Yargıtay Kararı 21. Hukuk Dairesi 2010/4258 E. 2011/5080 K. 02.06.2011 T.

YARGITAY KARARI
DAİRE : 21. Hukuk Dairesi
ESAS NO : 2010/4258
KARAR NO : 2011/5080
KARAR TARİHİ : 02.06.2011

MAHKEMESİ :İş Mahkemesi

Davacı, toplam sigortalılık süresinin 5084 olduğunun ve 9.10.2006 tarihinden itibaren yaşlılık aylığı bağlanması gerektiğinin tespitine karar verilmesini istemiştir.
Mahkeme ilamında belirtildiği şekilde, isteğin reddine karar vermiştir.
Hükmün davacı vekili tarafından temyiz edilmesi üzerine temyiz isteğinin süresinde olduğu anlaşıldıktan ve Tetkik Hakimi … tarafından düzenlenen raporla dosyadaki kağıtlar okunduktan sonra işin gereği düşünüldü ve aşağıdaki karar tesbit edildi.

K A R A R

Davacı, 2450 gün 506 sayılı Yasa’ya tabi sigortalılığı, 1854 gün esnaf … sigortalılığı, 180 gün tarım … sigortalılığı ve 600 gün askerlik borçlanması olmak üzere toplam 5084 gün sigortalılığı bulunduğu iddiası ile 09.10.2006 tarihli yaşlılık aylığı tahsis talebini takip eden aybaşından itibaren yaşlılık aylığı bağlanmasını istemiştir.
Kurum vekili cevap dilekçesinde, davacının 01.01.1995-31.12.1995 tarihleri arasında 180 gün tarım sigortalılığı ve 1996 yılı Şubat ayında 5 gün sigortalılığı olmak üzere 185 gün gerçek hizmeti bulunduğunu, diğer hizmetlerinin sahte olduğunu, dava dışı Battal Kaymaz adına kayıtlı işyerinden davacı adına gözüken çalışmaların yer aldığı 1996, 1997, 1998, 1999, 2000, 2001, 2002 dönemlerine ait bordroların kontrolü sonucu, bu belirtilen dönemlere ait hizmetlerin davacının gerçek hizmetleri olmadığını, prim belgeleri olmaksızın bilgisayar kayıtlarına yanlış sicilden hizmet aktarılması ve geçici kayıttan tahakkuk olmaksızın 27.06.2006, 29.06.2006, 22.09.2006 tarihlerinde bilgisayar programına işlendiğini ve hemen bu sahte hizmet yüklemesinin ardından 09.10.2006 tarihinde tahsis talebinde bulunulduğunu belirtmiştir.
Mahkemece, davacıya hayali hizmet verildiği gerekçesiyle davanın reddine karar verilmiştir.
Aralarında davacının da bulunduğu 39 kişi hakkında Mersin 3. Ağır Ceza Mahkemesi’nin 2009/201 Esas sayılı dosyasında kamu davası açılarak, sanıkların a)Suç delillerini yok etme, gizleme veya değiştirme, b)Bilişim sistemindeki verileri bozma, yoketme, erişilmez kılma, sisteme veri yerleştirme vb., c)Resmi belgeyi bozma, yok etme veya gizleme, d)Görevi Kötüye kullanma, e)Konut dokunulmazlığını ihlal etme, f)Kamu kurum ve kuruluşlarının zararına dolandırıcılık, g)Kamu malına zarar verme, h)Kamu kurum ve kuruluşlarındaki eşya hakkında hırsızlık suçlarından cezalandırılmaları talep edilmiştir.
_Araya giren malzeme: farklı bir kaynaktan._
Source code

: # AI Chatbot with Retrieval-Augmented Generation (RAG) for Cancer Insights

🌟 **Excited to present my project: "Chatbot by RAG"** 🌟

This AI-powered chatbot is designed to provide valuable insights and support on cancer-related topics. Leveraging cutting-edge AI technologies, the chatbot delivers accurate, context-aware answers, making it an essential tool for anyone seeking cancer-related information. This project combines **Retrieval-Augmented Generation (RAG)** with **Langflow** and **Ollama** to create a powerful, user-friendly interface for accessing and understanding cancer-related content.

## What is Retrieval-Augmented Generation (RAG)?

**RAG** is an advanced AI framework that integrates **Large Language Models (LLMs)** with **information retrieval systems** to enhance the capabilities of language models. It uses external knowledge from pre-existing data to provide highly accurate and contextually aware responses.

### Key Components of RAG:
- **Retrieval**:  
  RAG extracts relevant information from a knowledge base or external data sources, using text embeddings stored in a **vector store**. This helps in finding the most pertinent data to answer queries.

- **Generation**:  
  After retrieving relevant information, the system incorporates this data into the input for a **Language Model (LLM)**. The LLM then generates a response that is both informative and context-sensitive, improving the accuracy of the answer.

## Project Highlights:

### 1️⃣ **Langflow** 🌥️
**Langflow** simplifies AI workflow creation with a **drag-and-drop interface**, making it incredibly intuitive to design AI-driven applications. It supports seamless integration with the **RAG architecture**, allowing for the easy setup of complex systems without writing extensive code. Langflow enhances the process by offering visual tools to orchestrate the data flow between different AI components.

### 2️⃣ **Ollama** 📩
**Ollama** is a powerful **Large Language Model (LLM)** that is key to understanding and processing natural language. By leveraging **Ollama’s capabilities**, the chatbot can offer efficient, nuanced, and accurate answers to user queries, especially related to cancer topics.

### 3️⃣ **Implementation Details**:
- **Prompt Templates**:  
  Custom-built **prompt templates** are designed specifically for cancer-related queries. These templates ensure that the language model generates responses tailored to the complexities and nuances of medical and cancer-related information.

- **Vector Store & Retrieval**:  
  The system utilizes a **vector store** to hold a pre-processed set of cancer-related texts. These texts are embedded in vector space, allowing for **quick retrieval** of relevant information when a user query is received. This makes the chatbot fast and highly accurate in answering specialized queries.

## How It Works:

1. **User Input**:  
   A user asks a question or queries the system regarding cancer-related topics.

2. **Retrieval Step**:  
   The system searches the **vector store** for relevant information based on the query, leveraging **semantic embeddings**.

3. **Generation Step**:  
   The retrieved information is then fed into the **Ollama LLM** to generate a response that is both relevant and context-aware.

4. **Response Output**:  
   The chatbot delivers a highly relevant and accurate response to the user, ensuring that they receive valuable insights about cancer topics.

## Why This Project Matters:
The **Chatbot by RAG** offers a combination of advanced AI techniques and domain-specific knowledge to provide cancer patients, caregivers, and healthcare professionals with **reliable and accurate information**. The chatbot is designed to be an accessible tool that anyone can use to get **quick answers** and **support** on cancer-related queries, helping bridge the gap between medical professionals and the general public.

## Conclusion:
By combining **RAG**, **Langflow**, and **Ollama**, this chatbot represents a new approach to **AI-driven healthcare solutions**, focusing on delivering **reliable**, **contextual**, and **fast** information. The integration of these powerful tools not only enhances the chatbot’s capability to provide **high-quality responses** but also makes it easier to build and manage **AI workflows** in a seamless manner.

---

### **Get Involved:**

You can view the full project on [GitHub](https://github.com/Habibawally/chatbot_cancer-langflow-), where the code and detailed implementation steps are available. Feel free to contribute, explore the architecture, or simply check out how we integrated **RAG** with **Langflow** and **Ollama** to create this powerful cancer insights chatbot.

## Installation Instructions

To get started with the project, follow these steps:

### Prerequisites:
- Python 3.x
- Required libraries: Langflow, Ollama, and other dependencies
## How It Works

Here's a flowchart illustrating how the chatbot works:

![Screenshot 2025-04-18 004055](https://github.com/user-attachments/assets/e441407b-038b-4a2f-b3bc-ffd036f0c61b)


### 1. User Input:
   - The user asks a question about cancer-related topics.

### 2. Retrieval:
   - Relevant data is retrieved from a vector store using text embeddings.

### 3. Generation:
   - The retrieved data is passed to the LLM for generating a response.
Anılan ceza davası, halen derdest bulunmaktadır. Şüphesiz, bu davanın sonucu, görülmekte olan tespit davasının sonucunu etkileyecektir.
Bu durumda, anılan davanın bekletici mesele yapılarak, kararın kesinleşmesinden sonra oluşacak sonuca ve yargılama esnasında saptanacak durum ve gerekçelere göre Ağır ceza mahkemesindeki dava neticesi beklenirken toplanacak yeni deliller birlikte mütalaa edilmek suretiyle karar verilmesi gerekirken, aksi düşüncelerle yazılı şekilde hüküm kurulması usul ve yasaya aykırı olup bozmayı gerektirir.
O halde, davacının bu yönleri amaçlayan temyiz itirazları kabul edilmeli ve hüküm bozulmalıdır.
SONUÇ: Hükmün yukarıda açıklanan nedenlerle BOZULMASINA, bozma nedenine göre davacının diğer temyiz itirazlarının incelenmesine şimdilik yer olmadığına, temyiz harcının istek halinde ilgiliye iadesine, 02.06.2011 gününde oybirliğiyle karar verildi.